USP/Ribeirão Preto - Exame Revalida — Prova 2019
Mulher de 53 anos de idade, portadora de obesidade grau 2 e diabete melito tipo 2, foi submetida a laparotomia e esplenectomia devido quadro de púrpura trombocitopênica idiopática. Após 24 horas da cirurgia passou a apresentar febre de 38,1 graus centígrados, tendo ocorrido 2 picos ao longo do dia. Dispondo destas informações podemos afirmar que:
Esplenectomia → alto risco de infecções graves (OPSI). Vacinação e antibioticoprofilaxia são essenciais no pré/pós-operatório.

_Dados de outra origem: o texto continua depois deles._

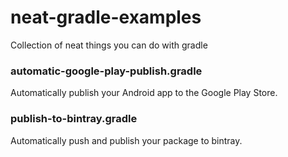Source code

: neat-gradle-examples
====================

Collection of neat things you can do with gradle

<h3>automatic-google-play-publish.gradle</h3>
Automatically publish your Android app to the Google Play Store.

<h3>publish-to-bintray.gradle</h3>
Automatically push and publish your package to bintray.
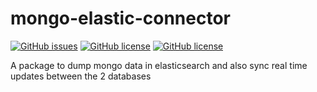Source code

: # mongo-elastic-connector

[![GitHub issues](https://img.shields.io/github/issues/deependrasingh93/mongo-elastic-connector)](https://github.com/deependrasingh93/mongo-elastic-connector/issues) [![GitHub license](https://img.shields.io/github/license/deependrasingh93/mongo-elastic-connector)](https://github.com/deependrasingh93/mongo-elastic-connector/blob/master/LICENSE) [![GitHub license](https://img.shields.io/badge/npm-v1.0.0-informational)](https://github.com/deependrasingh93/mongo-elastic-connector/blob/master/LICENSE)




A package to dump mongo data in elasticsearch and also sync real time updates between the 2 databases

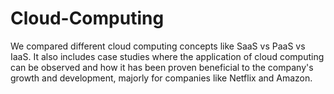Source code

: # Cloud-Computing

We compared different cloud computing concepts like SaaS vs PaaS vs IaaS. It also includes case studies where the application of cloud computing can be observed and how it has been proven beneficial to the company's growth and development, majorly for companies like Netflix and Amazon.
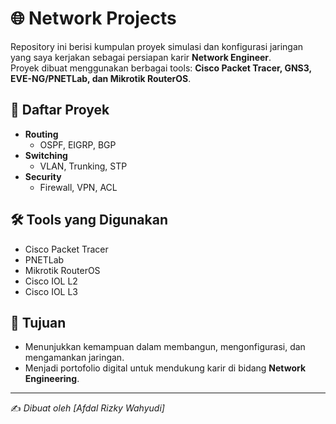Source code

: # 🌐 Network Projects

Repository ini berisi kumpulan proyek simulasi dan konfigurasi jaringan yang saya kerjakan sebagai persiapan karir **Network Engineer**.  
Proyek dibuat menggunakan berbagai tools: **Cisco Packet Tracer, GNS3, EVE-NG/PNETLab, dan Mikrotik RouterOS**.  

## 📌 Daftar Proyek
- **Routing**
  - OSPF, EIGRP, BGP
- **Switching**
  - VLAN, Trunking, STP
- **Security**
  - Firewall, VPN, ACL

## 🛠️ Tools yang Digunakan
- Cisco Packet Tracer  
- PNETLab  
- Mikrotik RouterOS
- Cisco IOL L2
- Cisco IOL L3

## 🎯 Tujuan
- Menunjukkan kemampuan dalam membangun, mengonfigurasi, dan mengamankan jaringan.  
- Menjadi portofolio digital untuk mendukung karir di bidang **Network Engineering**.  

---
✍️ *Dibuat oleh [Afdal Rizky Wahyudi]*
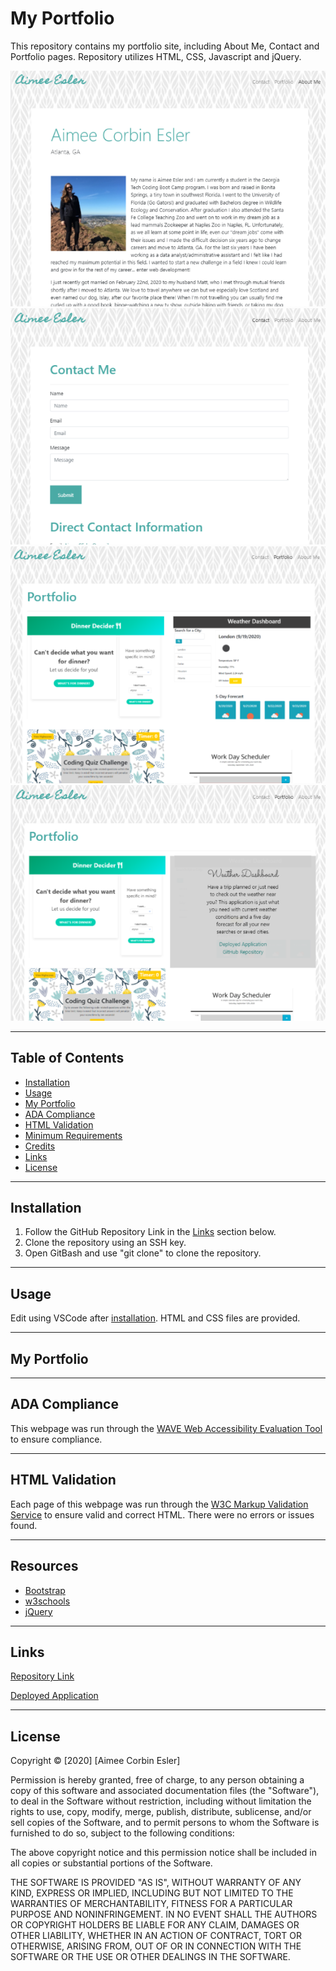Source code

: # My Portfolio
This repository contains my portfolio site, including About Me, Contact and Portfolio pages. Repository utilizes HTML, CSS, Javascript and jQuery.

![About Me](assets/readme_images/about-me.PNG)
![Contact](assets/readme_images/contact.PNG)
![Portfolio](assets/readme_images/portfolio.PNG)
![Portfolio Hover](assets/readme_images/portfolio-hover.PNG)

-----

## Table of Contents
* [Installation](#installation)
* [Usage](#Usage)
* [My Portfolio](#my-portfolio)
* [ADA Compliance](#ada-compliance)
* [HTML Validation](#html-validation)
* [Minimum Requirements](#minimum-requirements)
* [Credits](#credits)
* [Links](#Links)
* [License](#license)

-----

## Installation
1. Follow the GitHub Repository Link in the [Links](#Links) section below.
1. Clone the repository using an SSH key.
1. Open GitBash and use "git clone" to clone the repository.

-----

## Usage
Edit using VSCode after [installation](#installation). HTML and CSS files are provided.

-----

## My Portfolio



-----

## ADA Compliance
This webpage was run through the [WAVE Web Accessibility Evaluation Tool](https://wave.webaim.org/) to ensure compliance.

-----

## HTML Validation
Each page of this webpage was run through the [W3C Markup Validation Service](https://validator.w3.org/) to ensure valid and correct HTML. There were no errors or issues found.

-----

## Resources

* [Bootstrap](https://getbootstrap.com/)
* [w3schools](https://www.w3schools.com)
* [jQuery]()

-----

## Links
[Repository Link](https://github.com/aimeecesler/portfolio-v2)

[Deployed Application](https://aimeecesler.github.io/portfolio-v2/)

-----

## License
Copyright &copy; [2020] [Aimee Corbin Esler]

Permission is hereby granted, free of charge, to any person obtaining a copy
of this software and associated documentation files (the "Software"), to deal
in the Software without restriction, including without limitation the rights
to use, copy, modify, merge, publish, distribute, sublicense, and/or sell
copies of the Software, and to permit persons to whom the Software is
furnished to do so, subject to the following conditions:

The above copyright notice and this permission notice shall be included in all
copies or substantial portions of the Software.

THE SOFTWARE IS PROVIDED "AS IS", WITHOUT WARRANTY OF ANY KIND, EXPRESS OR
IMPLIED, INCLUDING BUT NOT LIMITED TO THE WARRANTIES OF MERCHANTABILITY,
FITNESS FOR A PARTICULAR PURPOSE AND NONINFRINGEMENT. IN NO EVENT SHALL THE
AUTHORS OR COPYRIGHT HOLDERS BE LIABLE FOR ANY CLAIM, DAMAGES OR OTHER
LIABILITY, WHETHER IN AN ACTION OF CONTRACT, TORT OR OTHERWISE, ARISING FROM,
OUT OF OR IN CONNECTION WITH THE SOFTWARE OR THE USE OR OTHER DEALINGS IN THE
SOFTWARE.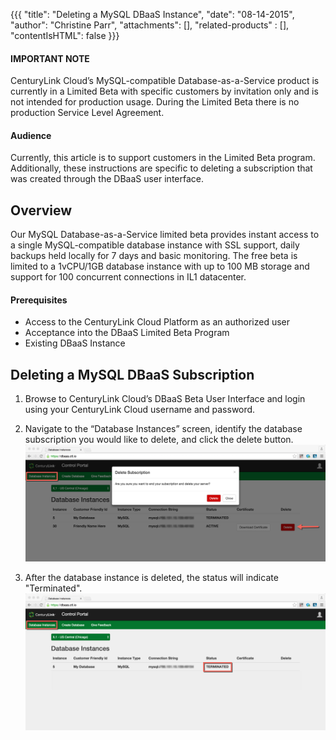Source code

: {{{
  "title": "Deleting a MySQL DBaaS Instance",
  "date": "08-14-2015",
  "author": "Christine Parr",
  "attachments": [],
  "related-products" : [],
  "contentIsHTML": false
}}}

#### IMPORTANT NOTE

CenturyLink Cloud’s MySQL-compatible Database-as-a-Service product is currently in a Limited Beta with specific customers by invitation only and is not intended for production usage.
During the Limited Beta there is no production Service Level Agreement.

#### Audience

Currently, this article is to support customers in the Limited Beta program.  Additionally, these instructions are specific to deleting a subscription that was created through the DBaaS user interface.

## Overview

Our MySQL Database-as-a-Service limited beta provides instant access to a single MySQL-compatible database instance with SSL support, daily backups held locally for 7 days and basic monitoring.  The free beta is limited to a 1vCPU/1GB database instance with up to 100 MB storage and support for 100 concurrent connections in IL1 datacenter.

#### Prerequisites

- Access to the CenturyLink Cloud Platform as an authorized user
- Acceptance into the DBaaS Limited Beta Program
- Existing DBaaS Instance

## Deleting a MySQL DBaaS Subscription

1.  Browse to CenturyLink Cloud’s DBaaS Beta User Interface and login using your CenturyLink Cloud username and password.

2.	Navigate to the “Database Instances” screen, identify the database subscription you would like to delete, and click the delete button. ![DeleteDB](../images/dbaas-delete-beta.png)

3.  After the database instance is deleted, the status will indicate "Terminated". ![TerminatedDB](../images/dbaas-terminated-beta.png)
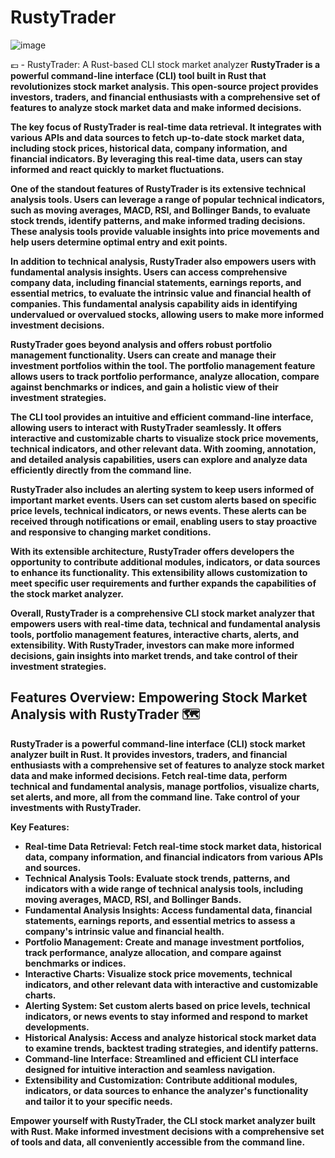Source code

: # RustyTrader
![image](https://github.com/Aby-ss/RustyTrader/assets/103417697/04136399-a70b-42bc-9980-0d3166083bf7)

💶 - RustyTrader: A Rust-based CLI stock market analyzer
**RustyTrader is a powerful command-line interface (CLI) tool built in Rust that revolutionizes stock market analysis. This open-source project provides investors, traders, and financial enthusiasts with a comprehensive set of features to analyze stock market data and make informed decisions.**

**The key focus of RustyTrader is real-time data retrieval. It integrates with various APIs and data sources to fetch up-to-date stock market data, including stock prices, historical data, company information, and financial indicators. By leveraging this real-time data, users can stay informed and react quickly to market fluctuations.**

**One of the standout features of RustyTrader is its extensive technical analysis tools. Users can leverage a range of popular technical indicators, such as moving averages, MACD, RSI, and Bollinger Bands, to evaluate stock trends, identify patterns, and make informed trading decisions. These analysis tools provide valuable insights into price movements and help users determine optimal entry and exit points.**

**In addition to technical analysis, RustyTrader also empowers users with fundamental analysis insights. Users can access comprehensive company data, including financial statements, earnings reports, and essential metrics, to evaluate the intrinsic value and financial health of companies. This fundamental analysis capability aids in identifying undervalued or overvalued stocks, allowing users to make more informed investment decisions.**

**RustyTrader goes beyond analysis and offers robust portfolio management functionality. Users can create and manage their investment portfolios within the tool. The portfolio management feature allows users to track portfolio performance, analyze allocation, compare against benchmarks or indices, and gain a holistic view of their investment strategies.**

**The CLI tool provides an intuitive and efficient command-line interface, allowing users to interact with RustyTrader seamlessly. It offers interactive and customizable charts to visualize stock price movements, technical indicators, and other relevant data. With zooming, annotation, and detailed analysis capabilities, users can explore and analyze data efficiently directly from the command line.**

**RustyTrader also includes an alerting system to keep users informed of important market events. Users can set custom alerts based on specific price levels, technical indicators, or news events. These alerts can be received through notifications or email, enabling users to stay proactive and responsive to changing market conditions.**

**With its extensible architecture, RustyTrader offers developers the opportunity to contribute additional modules, indicators, or data sources to enhance its functionality. This extensibility allows customization to meet specific user requirements and further expands the capabilities of the stock market analyzer.**

**Overall, RustyTrader is a comprehensive CLI stock market analyzer that empowers users with real-time data, technical and fundamental analysis tools, portfolio management features, interactive charts, alerts, and extensibility. With RustyTrader, investors can make more informed decisions, gain insights into market trends, and take control of their investment strategies.**

## Features Overview: Empowering Stock Market Analysis with RustyTrader 🗺
**RustyTrader is a powerful command-line interface (CLI) stock market analyzer built in Rust. It provides investors, traders, and financial enthusiasts with a comprehensive set of features to analyze stock market data and make informed decisions. Fetch real-time data, perform technical and fundamental analysis, manage portfolios, visualize charts, set alerts, and more, all from the command line. Take control of your investments with RustyTrader.**

**Key Features:**

- **Real-time Data Retrieval: Fetch real-time stock market data, historical data, company information, and financial indicators from various APIs and sources.**
- **Technical Analysis Tools: Evaluate stock trends, patterns, and indicators with a wide range of technical analysis tools, including moving averages, MACD, RSI, and Bollinger Bands.**
- **Fundamental Analysis Insights: Access fundamental data, financial statements, earnings reports, and essential metrics to assess a company's intrinsic value and financial health.**
- **Portfolio Management: Create and manage investment portfolios, track performance, analyze allocation, and compare against benchmarks or indices.**
- **Interactive Charts: Visualize stock price movements, technical indicators, and other relevant data with interactive and customizable charts.**
- **Alerting System: Set custom alerts based on price levels, technical indicators, or news events to stay informed and respond to market developments.**
- **Historical Analysis: Access and analyze historical stock market data to examine trends, backtest trading strategies, and identify patterns.**
- **Command-line Interface: Streamlined and efficient CLI interface designed for intuitive interaction and seamless navigation.**
- **Extensibility and Customization: Contribute additional modules, indicators, or data sources to enhance the analyzer's functionality and tailor it to your specific needs.**

**Empower yourself with RustyTrader, the CLI stock market analyzer built with Rust. Make informed investment decisions with a comprehensive set of tools and data, all conveniently accessible from the command line.**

Pacientes esplenectomizados têm risco elevado de infecções graves por bactérias encapsuladas (OPSI). A profilaxia com vacinas (pneumococo, meningococo, Haemophilus influenzae tipo b) e, em alguns casos, antibioticoprofilaxia oral, é crucial para prevenir essas complicações. A febre precoce pós-operatória pode ter múltiplas causas, mas a prevenção de infecções é prioritária.
A esplenectomia, procedimento cirúrgico de remoção do baço, é realizada por diversas indicações, como púrpura trombocitopênica idiopática (PTI), trauma esplênico ou doenças hematológicas. Embora seja um tratamento eficaz para certas condições, a ausência do baço confere ao paciente um risco significativamente aumentado de desenvolver infecções graves e fulminantes, conhecidas como Síndrome da Sepse Fulminante Pós-Esplenectomia (OPSI). A fisiopatologia da OPSI está ligada à perda da função imune do baço, que é essencial na filtração de bactérias encapsuladas (como Streptococcus pneumoniae, Neisseria meningitidis e Haemophilus influenzae tipo b) e na produção de opsoninas e anticorpos. Pacientes esplenectomizados, especialmente aqueles com comorbidades como obesidade e diabetes, têm um sistema imunológico já comprometido, elevando ainda mais o risco. A febre pós-operatória precoce é um achado comum, mas em pacientes esplenectomizados, a possibilidade de infecção grave deve ser sempre considerada. A prevenção é a pedra angular no manejo de pacientes esplenectomizados. Isso inclui a vacinação contra os principais patógenos encapsulados (pneumococo, meningococo, Haemophilus influenzae tipo b), idealmente antes da cirurgia ou no pós-operatório precoce. Além disso, a antibioticoprofilaxia oral contínua pode ser recomendada em grupos de alto risco. A educação do paciente sobre os sinais de infecção e a necessidade de procurar atendimento médico imediato em caso de febre é fundamental para um bom prognóstico.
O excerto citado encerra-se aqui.